Slate Roofing — Commentary

slate roofingHistory

Slate is a fine grained, crystalline rock derived from sediments of clay and fine silt which were deposited on ancient sea bottoms. Slates vary in composition, structure, and durability.

Although slate quarrying was not common in the United States until the latter half of the 1800’s, slate roofing is known to have been used prior. Archaeological excavations at Jamestown, Virginia, have unearthed slate roofing in strata dating from 1625-1650 and 1640-1670. Slate roofing was introduced in Boston as early as 1654 and Philadelphia in 1699. 1600’s building ordinances of New York and Boston recommended the use of slate or tile roofing to ensure fire resistant construction.

In the early years of the Colonies, nearly all roofing slate was imported from North Wales. It was not until 1785 that the first commercial slate quarry was opened in the United States. Slate production increased dramatically in the years following the Civil War as quarries were opened in Vermont, New York, Virginia, and Lehigh and Northampton Counties, Pennsylvania. By 1876, slate roofing imports had all but dried up and the United States became a net exporter of the commodity.

The decline of the U.S. slate roofing industry began around 1915 and as a result a decline in skilled labor for both the fabrication and installation.

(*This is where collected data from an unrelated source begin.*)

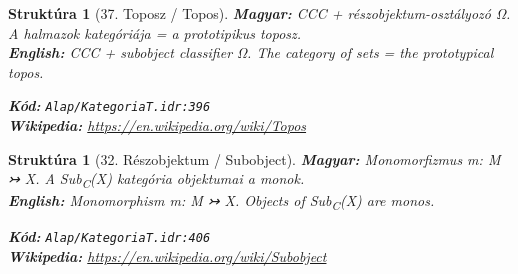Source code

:\documentclass[11pt,a4paper,twocolumn]{article}
\newtheorem{struktura}[tetel]{Struktúra}
\begin{document}
\begin{struktura}[37. Toposz / Topos]

\textbf{Magyar:} CCC + részobjektum-osztályozó Ω. A halmazok kategóriája = a prototipikus toposz.\\

\textbf{English:} CCC + subobject classifier Ω. The category of sets = the prototypical topos.\\

\begin{center}
\end{center}

\textbf{Kód:} \texttt{Alap/KategoriaT.idr:396}\\
\textbf{Wikipedia:} \url{https://en.wikipedia.org/wiki/Topos}

\end{struktura}

\vspace{0.5cm}

\begin{struktura}[32. Részobjektum / Subobject]

\textbf{Magyar:} Monomorfizmus m: M ↣ X. A Sub\textsubscript{C}(X) kategória objektumai a monok.\\

\textbf{English:} Monomorphism m: M ↣ X. Objects of Sub\textsubscript{C}(X) are monos.\\

\begin{center}
\end{center}

\textbf{Kód:} \texttt{Alap/KategoriaT.idr:406}\\
\textbf{Wikipedia:} \url{https://en.wikipedia.org/wiki/Subobject}

\end{struktura}

\vspace{0.5cm}
\end{document}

Competition from substitute materials, such as lower cost, mass produced asphalt shingles furhtered the decline of slate roofing.

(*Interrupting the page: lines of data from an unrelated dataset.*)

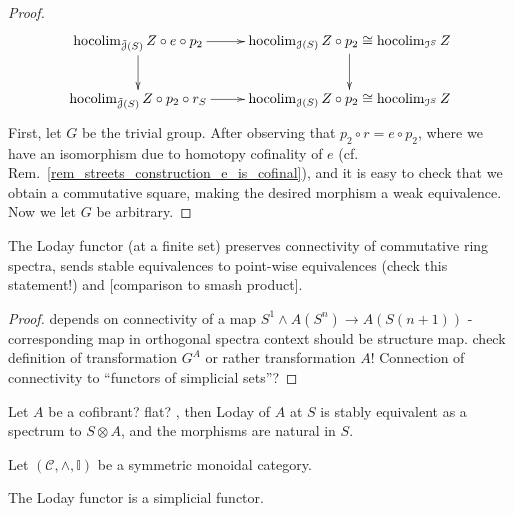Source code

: \begin{lem}
\begin{proof}
        \begin{displaymath}
          \xymatrix{
            \hocolim_{\tilde{\cJ}(S)} Z \circ e \circ p_2
              \ar[r]
              \ar[d]
            &
            \hocolim_{\cJ(S)} Z \circ p_2 \cong \hocolim_{\cI^S} Z
              \ar[d]
            \\
            \hocolim_{\tilde{\cJ}(S)} Z \circ p_2 \circ r_S 
              \ar[r]
            &
            \hocolim_{\cJ(S)} Z \circ p_2 \cong \hocolim_{\cI^S} Z
          }
        \end{displaymath}
        First, let $G$ be the trivial group. After observing that $p_2 \circ r =
        e \circ p_2$, where we have an isomorphism due to homotopy cofinality of
        $e$ (cf.  Rem.~\ref{rem_streets_construction_e_is_cofinal}), and it is
        easy to check that we obtain a commutative square, making the desired
        morphism a weak equivalence.\\
        Now we let $G$ be arbitrary. 
      \end{proof}
    \end{lem}
    \begin{lem}\label{lem_loday_functor_preserves_connectivity}
      The Loday functor (at a finite set) preserves connectivity of commutative ring spectra, sends stable equivalences to point-wise equivalences (check this statement!) and [comparison to smash product].
      \begin{proof}
        depends on connectivity of a map $S^1 \wedge A(S^n) \to A(S(n+1))$ - corresponding map in orthogonal spectra context should be structure map. check definition of transformation $G^A$ or rather transformation $A$! Connection of connectivity to ``functors of simplicial sets''?
      \end{proof}
    \end{lem}
    \begin{cor}\label{cor_loday_at_S_naturally_equivalent_to_tensor_with_S}
      Let $A$ be a cofibrant? flat? \hring, then Loday of $A$ at $S$ is stably equivalent as a spectrum to $S \otimes A$, and the morphisms are natural in $S$.
    \end{cor}
    \begin{defn}\label{def_loday_functor_in_symmetric_monoidal_category} 
      Let $(\mathcal{C},\wedge, \mathbb{I})$ be a symmetric monoidal category.\\
    \end{defn}
    \begin{lem}\label{lem_loday_functor_is_simplicial}
      The Loday functor is a simplicial functor.\\
    \end{lem}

Slate roofing tiles are still manufactured by hand using traditional methods in a five step process: cutting, sculpting, splitting, trimming, and hole punching.

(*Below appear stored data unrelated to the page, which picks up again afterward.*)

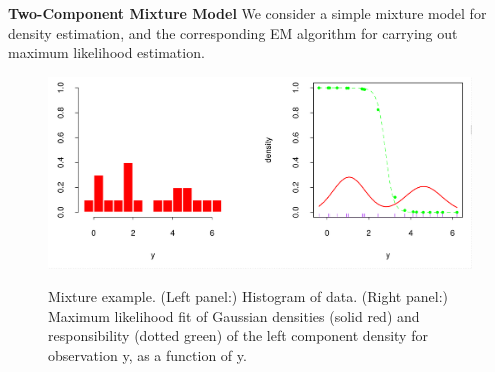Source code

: \documentclass[11pt]{beamer}
\begin{document}
\begin{frame}
\textbf{Two-Component Mixture Model}\linebreak
\textsf{We consider a simple mixture model for density estimation,
and the corresponding EM algorithm for carrying out maximum likelihood
estimation.}



\begin{figure}

\includegraphics[scale=0.17]{fig1.png}
\label{Histogram of data}
\caption{Mixture example. (Left panel:) Histogram of data. (Right panel:)
Maximum likelihood fit of Gaussian densities (solid red) and responsibility (dotted green) of the left component density for observation y, as a function of y.}






\end{figure}

\end{frame}
\end{document}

In recent years, slates from China, Africa, Spain and other countries have begun to be imported into the United States, primarily for distribution on the West Coast.


Costs will vary per location and other variables, but may run from $850 to $1,200 per square (100 square feet)


Beginning in the late 1800’s, asphalt saturated roofing felt was installed atop solid wood sheathing. The felt provided a temporary, watertight roof until the slate could be installed on top of it. The felt also served to cushion the slates, exclude wind driven rain and dust, and ease slight unevenness between the sheathing boards.

Slate roofs are heavy and requires adequate support. Tiles are brittle and installation requires special tools.

The ability to lay slate roofing properly, so that it is a watertight and aesthetically pleasing roof, requires training, much practice, and the right tools. The installation and repair of slate roofs should be performed only by experienced slaters.


Occasionally, individual slates are damaged. This may be caused by falling tree limbs, ice dams in gutters, valleys, and chimney crickets, the weight of a workman walking on the roof, or a naturally occurring fault in the slate tile. Repairs require special tools, special skills and are costly.

Every attempt should be made to keep foot traffic off the slate roof. Regular five to seven year inspections should be conducted by professionals experienced in working with slate.


Time has shown that Pennsylvania Soft Vein slates last in excess of 60 years, Vermont and New York slates last about 125 years; Buckingham Virginia slates 175 years or more.


Slate is available in a variety of colors. The most common are grey, blue-grey, black, various shades of green, deep purple, brick red, and mottled varieties. The presence of carbonaceous matter, derived from the decay of marine organisms on ancient sea floors, gives rise to the black colored slates. Compounds of iron generate the red, purple, and green colored slates.

Generally, the slates of Maine, Virginia, and the Peach Bottom district of York County, Pennsylvania are deep blue-black in color. Those of Virginia have a distinctive lustrous appearance as well due to their high mica content. The slates of Lehigh and Northampton Counties, Pennsylvania, are grayish-black in color. Green, red, purple, and mottled slates derive from the New York-Vermont district. The slate producing region of New York, which centers around Granville and Middle Granville, is particularly important because it contains one of the few commercial deposits of red slate in the world.

Slates are also classified as fading or unfading according to their color stability. Fading slates change to new shades or may streak within a short time after exposure to the atmosphere due to the presence of fine grained disseminated pyrite. For example, the "weathering green" or "sea green" slates of New York and Vermont are grayish green when freshly quarried. Upon exposure, from 20% to 60% of the slates typically weather to soft tones of orange-brown, buff, and gray while the others retain their original shade. Slates designated as unfading maintain their original colors for many years.

Other factors

  • There are many types of roofing slate and they each have their own particular qualities and idiosyncrasies.
  • It is imperative that people who work on slate roofs know the different types of roofing slate, their origins, longevitys, and qualities; they must be able to identify the slate on the roof.